Non-Fundamental Primitive Types
Which of the following code snippets is faster? Or, are they similarly fast?
const s = "aaaaaaaaaaaaaaaaaaaa";
for (let i = 0; i < 10000; ++i) {
s + "b";
}
for (let i = 0; i < 10000; ++i) {
"aaaaaaaaaaaaaaaaaaaa" + "b";
}
Our experiments with Chrome 126 and Firefox 128 on jsbench.me showed that they were similarly fast with less than 1% difference in their running time.

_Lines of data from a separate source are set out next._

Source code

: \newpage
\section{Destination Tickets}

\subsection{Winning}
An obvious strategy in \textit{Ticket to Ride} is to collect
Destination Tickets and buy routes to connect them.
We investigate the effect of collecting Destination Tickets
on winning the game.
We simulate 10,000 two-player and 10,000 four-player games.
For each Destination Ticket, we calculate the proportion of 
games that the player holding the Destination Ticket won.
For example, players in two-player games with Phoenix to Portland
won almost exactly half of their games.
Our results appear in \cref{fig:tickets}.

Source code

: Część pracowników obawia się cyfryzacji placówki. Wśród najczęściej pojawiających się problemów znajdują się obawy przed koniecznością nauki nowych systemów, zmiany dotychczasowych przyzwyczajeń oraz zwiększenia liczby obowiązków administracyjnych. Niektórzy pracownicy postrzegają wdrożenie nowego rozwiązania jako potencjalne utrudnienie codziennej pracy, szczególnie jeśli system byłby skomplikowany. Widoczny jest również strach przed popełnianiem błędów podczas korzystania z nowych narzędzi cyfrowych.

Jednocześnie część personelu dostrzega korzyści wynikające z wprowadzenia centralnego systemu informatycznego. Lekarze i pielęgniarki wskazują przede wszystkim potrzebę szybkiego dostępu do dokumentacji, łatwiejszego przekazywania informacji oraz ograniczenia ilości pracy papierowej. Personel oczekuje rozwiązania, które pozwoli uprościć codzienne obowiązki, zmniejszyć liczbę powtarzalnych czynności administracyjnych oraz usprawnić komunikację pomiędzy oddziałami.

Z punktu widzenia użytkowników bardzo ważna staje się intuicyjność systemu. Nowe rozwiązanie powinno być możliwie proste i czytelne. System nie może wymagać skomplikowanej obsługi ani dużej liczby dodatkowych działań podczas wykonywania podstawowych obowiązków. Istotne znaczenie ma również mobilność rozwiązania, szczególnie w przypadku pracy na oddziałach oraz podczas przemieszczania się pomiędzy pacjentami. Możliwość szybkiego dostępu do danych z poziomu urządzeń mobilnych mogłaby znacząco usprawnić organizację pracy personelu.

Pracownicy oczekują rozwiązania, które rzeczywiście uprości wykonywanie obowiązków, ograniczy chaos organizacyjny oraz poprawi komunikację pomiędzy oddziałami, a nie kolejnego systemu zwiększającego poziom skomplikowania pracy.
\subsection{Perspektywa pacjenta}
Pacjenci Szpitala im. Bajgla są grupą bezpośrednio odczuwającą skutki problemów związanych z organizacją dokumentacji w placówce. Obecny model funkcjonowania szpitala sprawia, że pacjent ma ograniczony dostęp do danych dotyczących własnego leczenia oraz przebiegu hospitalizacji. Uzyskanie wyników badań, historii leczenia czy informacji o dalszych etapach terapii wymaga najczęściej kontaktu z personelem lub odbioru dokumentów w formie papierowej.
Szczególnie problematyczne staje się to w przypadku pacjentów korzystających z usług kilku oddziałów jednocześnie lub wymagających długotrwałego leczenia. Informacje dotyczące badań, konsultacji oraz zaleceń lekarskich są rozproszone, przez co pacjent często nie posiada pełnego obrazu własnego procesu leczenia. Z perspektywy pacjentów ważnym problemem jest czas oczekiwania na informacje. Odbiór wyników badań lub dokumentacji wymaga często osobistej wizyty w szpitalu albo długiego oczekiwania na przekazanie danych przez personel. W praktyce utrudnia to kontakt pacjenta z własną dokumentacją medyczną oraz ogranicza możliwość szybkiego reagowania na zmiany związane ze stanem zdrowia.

If you expect the first code snippet to be faster, the following may be what you may have thought:
A Mistakened Analysis
String is not fundamental to mainstream architectures of modern computers. This means that
constructing a long string object is likely slower than looking up a variable. Since the second code
snippet constructs the "a..."
string 10000 times but the first code snippet only constructs it
once, the first code snippet is faster.
Why Are They Similar in Running Time?
The mistake in the analysis above is that it fails to account for the immutability of JavaScript
primitives. Since a string is a
JavaScript primitive, a string is never modified. Hence, when an optimized JavaScript engine
executes the second code snippet, it is able to cache the constructed "a..."
string and reuse it
in subsequent iterations. This is not necessarily true if the "a..."
string were an object. In
this case, to optimize, the JavaScript engine must be smart enough to figure out that the object is
never modified, which may or may not be the case.
Verification With V8
We can loosely verify this caching behavior with V8. Execute the following in shell:
node --allow-natives-syntax <<EOF
for (let i = 0; i < 3; ++ i) {
%DebugPrint("aaaaaaaaaaaaaaaaaaaa")
}
EOF
--allow-natives-syntax
enables the V8 intrinsic
%DebugPrint
(implemented
here),
which prints the address of the
variable
among other things. The output repeats the following line 3 times:
DebugPrint: 0x3b6cc0a94429: [String] in OldSpace: #aaaaaaaaaaaaaaaaaaaa
The hexadecimal number after DebugPrint:
is the address of the "a..."
string and is likely
different every time you run the script. The line above is repeated 3 times, which implies that V8
has cached the "a..."
string and reused it.
Conclusion
A literal representing an object literal is usually more expensive than looking up a variable in terms of performance. If a line with an object literal is expected to be executed multiple times, Performance-wise it is usually a good idea to consider assigning it to a variable beforehand and using this variable instead. A common situation in which people tend to forget this point is when using no-op functions, such as
() => {}
.Regular expression (
RegExp
) literals also represent objects. Hence, Item 1 applies. If this seems counterintuitive to you, chances are you have conflated the timing of regular expression compilation versus regular expression object creation.Literals of primitive types can be non-fundamental to the CPU architecture, such as String and BigInt. Hence, such a literal is usually more expensive than looking up a variable. However, Item 1 does not apply because an optimized JavaScript engine is able to cache such literals due to their immutability.